誰かを好きになるって、こんなに気持ちが幸せになる素敵な事だったんだ。


ママ友や麻由子や真理佳を確たる証拠も無いままに散々不倫女のレッテルを貼り罵ったり苛めて来たが、いざ自分に気になる相手が出来ると宏子は自分がして来た事は棚に上げ、自分の現在の気持ちを肯定した。そして真理佳の存在が尚も忌々しくなった。自分より華やかで綺麗な女が真幸の周囲に居るのは許せない、ちゃんと潰しておかないと。

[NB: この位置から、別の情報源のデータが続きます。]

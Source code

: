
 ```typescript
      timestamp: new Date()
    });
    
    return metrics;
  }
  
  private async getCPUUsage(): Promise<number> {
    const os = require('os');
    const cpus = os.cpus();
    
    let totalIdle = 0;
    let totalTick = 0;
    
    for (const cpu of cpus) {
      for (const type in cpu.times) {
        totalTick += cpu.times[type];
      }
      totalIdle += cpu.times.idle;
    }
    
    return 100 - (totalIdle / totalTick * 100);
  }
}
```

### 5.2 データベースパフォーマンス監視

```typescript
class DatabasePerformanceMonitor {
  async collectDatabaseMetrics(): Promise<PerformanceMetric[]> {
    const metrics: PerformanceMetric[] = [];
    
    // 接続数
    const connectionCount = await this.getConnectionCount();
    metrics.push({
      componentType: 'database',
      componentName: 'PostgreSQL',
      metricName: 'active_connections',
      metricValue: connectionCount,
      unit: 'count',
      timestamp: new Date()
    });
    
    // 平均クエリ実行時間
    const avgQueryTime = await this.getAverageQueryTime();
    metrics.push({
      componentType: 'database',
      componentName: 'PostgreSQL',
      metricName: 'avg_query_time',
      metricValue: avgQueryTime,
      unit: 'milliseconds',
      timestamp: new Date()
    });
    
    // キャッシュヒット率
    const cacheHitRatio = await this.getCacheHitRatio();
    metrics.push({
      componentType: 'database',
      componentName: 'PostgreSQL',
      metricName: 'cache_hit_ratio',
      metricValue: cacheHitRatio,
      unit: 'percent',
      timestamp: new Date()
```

帰宅後宏子は、割れて失敗したチョコチップスコーンを齧りながら妄想に耽った。


無論昭一もダイキも愛しているので家庭を壊すつもりなど無いが、真幸と逢引するようになったら人の目線を避け夜に約束し家を出て、真幸がいつも運転しているアウディの助手席に乗り込みホテルなどに行くのだろうか。別れ際には惜しむようにキスをして、会えない時はLINEで連絡を取り合って…。


宏子はそんな事を考えるうち、もう20年誰からも触れられていない体が熱くなるのを感じた。隣に死に損ないの義父が居り、いつ扉を開けるかも分からない中さすがに自慰などする勇気は無かったが。爺が居なかったら真幸を思い秘部に手を伸ばしていたかも知れない。